* PROMPT *
Go line by line through the entries below and copy those containing the string "persistence".

Dataset entries:
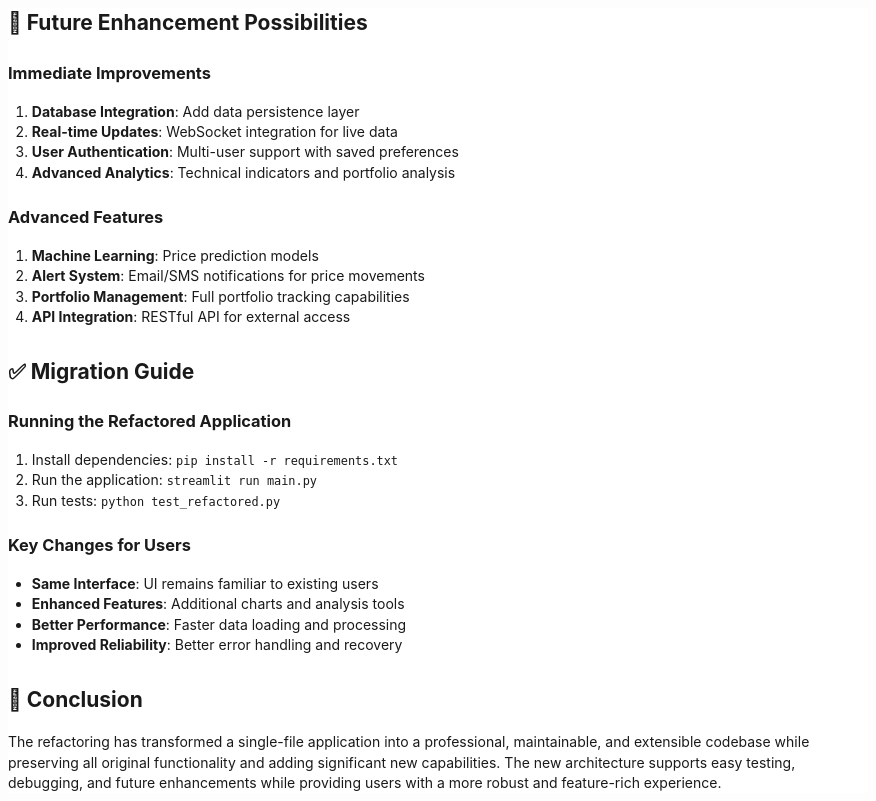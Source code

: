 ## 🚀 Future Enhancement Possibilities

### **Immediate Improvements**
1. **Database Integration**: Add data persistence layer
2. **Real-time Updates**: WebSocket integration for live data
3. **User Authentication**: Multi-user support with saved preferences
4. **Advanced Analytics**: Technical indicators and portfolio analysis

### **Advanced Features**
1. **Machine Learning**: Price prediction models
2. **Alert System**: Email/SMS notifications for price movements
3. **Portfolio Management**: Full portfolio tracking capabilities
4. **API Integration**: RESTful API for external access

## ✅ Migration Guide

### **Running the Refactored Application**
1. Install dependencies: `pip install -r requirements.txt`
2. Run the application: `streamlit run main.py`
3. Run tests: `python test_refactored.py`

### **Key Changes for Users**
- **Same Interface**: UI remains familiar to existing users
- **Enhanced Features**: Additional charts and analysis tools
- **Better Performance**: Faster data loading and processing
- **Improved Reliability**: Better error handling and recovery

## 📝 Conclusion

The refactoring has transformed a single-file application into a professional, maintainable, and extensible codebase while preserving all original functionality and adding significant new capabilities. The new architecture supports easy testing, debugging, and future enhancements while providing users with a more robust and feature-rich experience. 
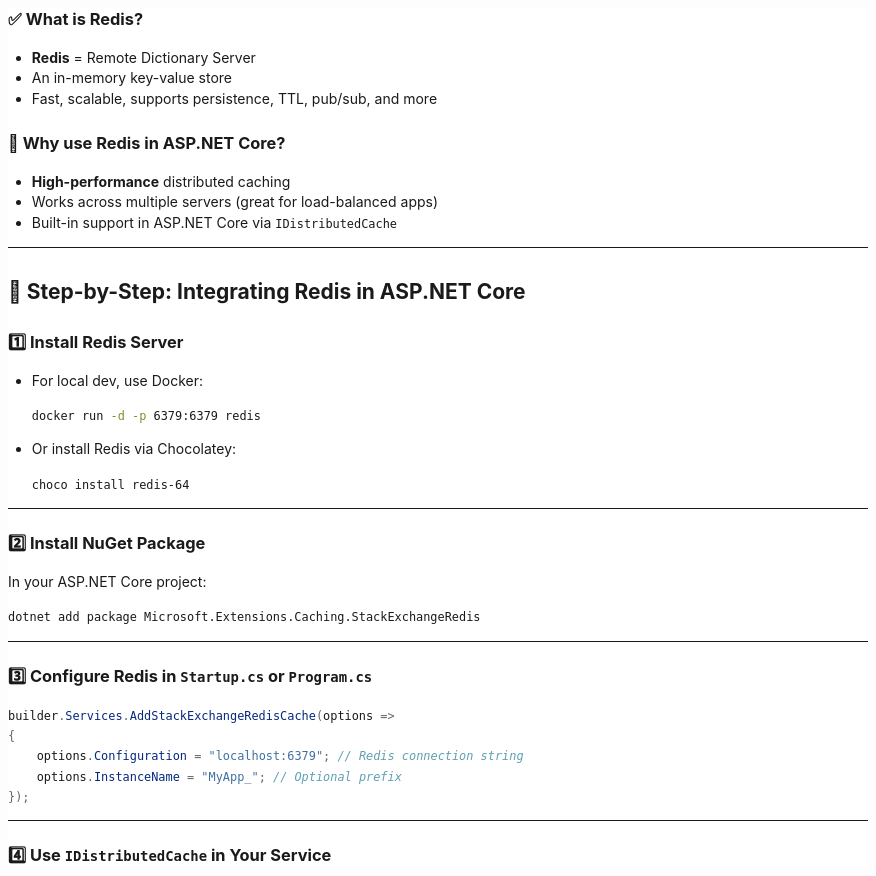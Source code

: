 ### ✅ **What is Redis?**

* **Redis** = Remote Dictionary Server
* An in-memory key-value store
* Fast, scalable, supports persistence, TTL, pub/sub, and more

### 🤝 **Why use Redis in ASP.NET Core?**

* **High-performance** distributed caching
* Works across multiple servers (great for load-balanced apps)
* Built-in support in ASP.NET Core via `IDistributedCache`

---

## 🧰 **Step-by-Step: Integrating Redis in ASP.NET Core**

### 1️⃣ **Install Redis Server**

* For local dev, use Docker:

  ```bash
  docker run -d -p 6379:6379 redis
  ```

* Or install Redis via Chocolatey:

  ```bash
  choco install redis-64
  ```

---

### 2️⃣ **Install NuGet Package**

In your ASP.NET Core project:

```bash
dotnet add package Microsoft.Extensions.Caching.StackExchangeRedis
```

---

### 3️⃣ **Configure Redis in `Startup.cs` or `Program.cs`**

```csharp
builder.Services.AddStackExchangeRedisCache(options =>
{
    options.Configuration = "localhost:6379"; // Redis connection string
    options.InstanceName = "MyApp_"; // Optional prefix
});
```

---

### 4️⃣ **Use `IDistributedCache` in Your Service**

* SOLUTION TO THE PROBLEM *
1. **Database Integration**: Add data persistence layer
* Fast, scalable, supports persistence, TTL, pub/sub, and more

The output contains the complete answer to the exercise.